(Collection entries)
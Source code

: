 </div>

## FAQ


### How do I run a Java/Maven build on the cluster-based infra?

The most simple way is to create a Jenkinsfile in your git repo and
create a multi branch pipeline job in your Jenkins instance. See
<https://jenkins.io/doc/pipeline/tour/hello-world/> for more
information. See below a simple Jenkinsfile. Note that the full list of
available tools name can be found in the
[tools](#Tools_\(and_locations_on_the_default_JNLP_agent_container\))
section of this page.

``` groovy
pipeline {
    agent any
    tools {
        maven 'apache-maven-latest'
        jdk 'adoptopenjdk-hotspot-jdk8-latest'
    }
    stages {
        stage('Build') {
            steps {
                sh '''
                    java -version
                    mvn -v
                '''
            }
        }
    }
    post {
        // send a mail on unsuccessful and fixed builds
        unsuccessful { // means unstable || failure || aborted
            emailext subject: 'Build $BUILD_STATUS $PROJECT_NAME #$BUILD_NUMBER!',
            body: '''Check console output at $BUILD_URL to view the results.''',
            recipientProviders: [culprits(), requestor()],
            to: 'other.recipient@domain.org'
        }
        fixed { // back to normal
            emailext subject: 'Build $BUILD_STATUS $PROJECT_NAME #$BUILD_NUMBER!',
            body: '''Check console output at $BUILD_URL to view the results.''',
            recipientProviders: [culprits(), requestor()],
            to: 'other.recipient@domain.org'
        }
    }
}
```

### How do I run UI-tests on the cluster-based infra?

...

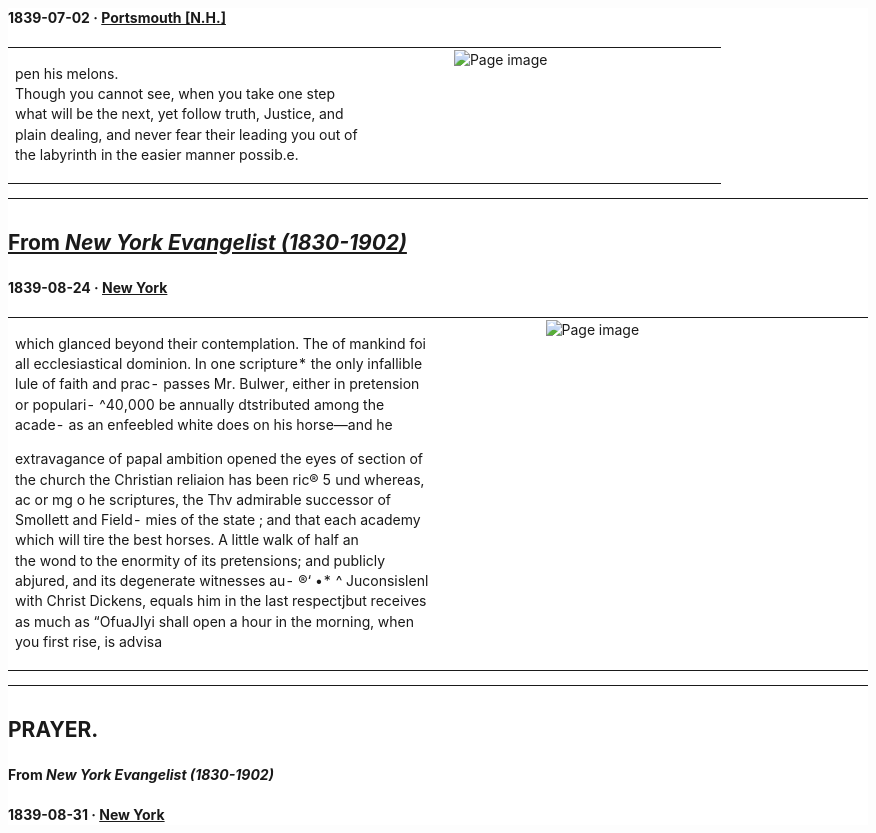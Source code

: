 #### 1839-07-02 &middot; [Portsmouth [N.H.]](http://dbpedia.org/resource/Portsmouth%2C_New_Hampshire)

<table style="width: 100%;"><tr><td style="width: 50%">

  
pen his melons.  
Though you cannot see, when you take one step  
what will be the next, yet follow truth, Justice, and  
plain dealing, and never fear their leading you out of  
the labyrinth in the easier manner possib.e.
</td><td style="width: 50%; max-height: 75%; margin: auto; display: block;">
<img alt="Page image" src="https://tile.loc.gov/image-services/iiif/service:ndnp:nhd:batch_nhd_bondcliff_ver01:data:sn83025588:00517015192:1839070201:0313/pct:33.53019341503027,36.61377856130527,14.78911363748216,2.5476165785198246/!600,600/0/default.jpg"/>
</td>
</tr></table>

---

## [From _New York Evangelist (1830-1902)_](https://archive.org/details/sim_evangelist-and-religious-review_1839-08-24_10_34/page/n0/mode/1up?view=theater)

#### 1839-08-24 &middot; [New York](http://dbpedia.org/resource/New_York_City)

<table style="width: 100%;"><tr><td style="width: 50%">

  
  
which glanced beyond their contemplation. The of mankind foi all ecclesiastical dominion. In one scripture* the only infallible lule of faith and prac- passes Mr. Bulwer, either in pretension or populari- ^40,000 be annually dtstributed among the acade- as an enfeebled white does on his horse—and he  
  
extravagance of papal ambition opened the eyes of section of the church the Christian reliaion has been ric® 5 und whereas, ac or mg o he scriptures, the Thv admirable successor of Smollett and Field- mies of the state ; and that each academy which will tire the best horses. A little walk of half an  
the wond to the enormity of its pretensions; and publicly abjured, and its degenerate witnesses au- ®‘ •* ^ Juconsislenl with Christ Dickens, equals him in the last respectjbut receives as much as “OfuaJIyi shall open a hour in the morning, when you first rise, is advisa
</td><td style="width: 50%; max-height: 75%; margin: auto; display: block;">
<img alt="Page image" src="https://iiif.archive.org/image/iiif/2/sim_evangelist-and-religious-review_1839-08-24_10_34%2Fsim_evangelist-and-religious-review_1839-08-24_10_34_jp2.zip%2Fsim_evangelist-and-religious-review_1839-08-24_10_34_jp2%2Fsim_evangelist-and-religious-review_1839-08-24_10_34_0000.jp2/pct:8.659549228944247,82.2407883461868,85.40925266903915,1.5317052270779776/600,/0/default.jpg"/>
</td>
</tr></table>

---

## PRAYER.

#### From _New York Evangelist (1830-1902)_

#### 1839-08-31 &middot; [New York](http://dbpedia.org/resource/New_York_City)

- [Assigned task]
If a line of the entries above holds the word "tools", count it; report only how many such lines there are.

- [Reply]
3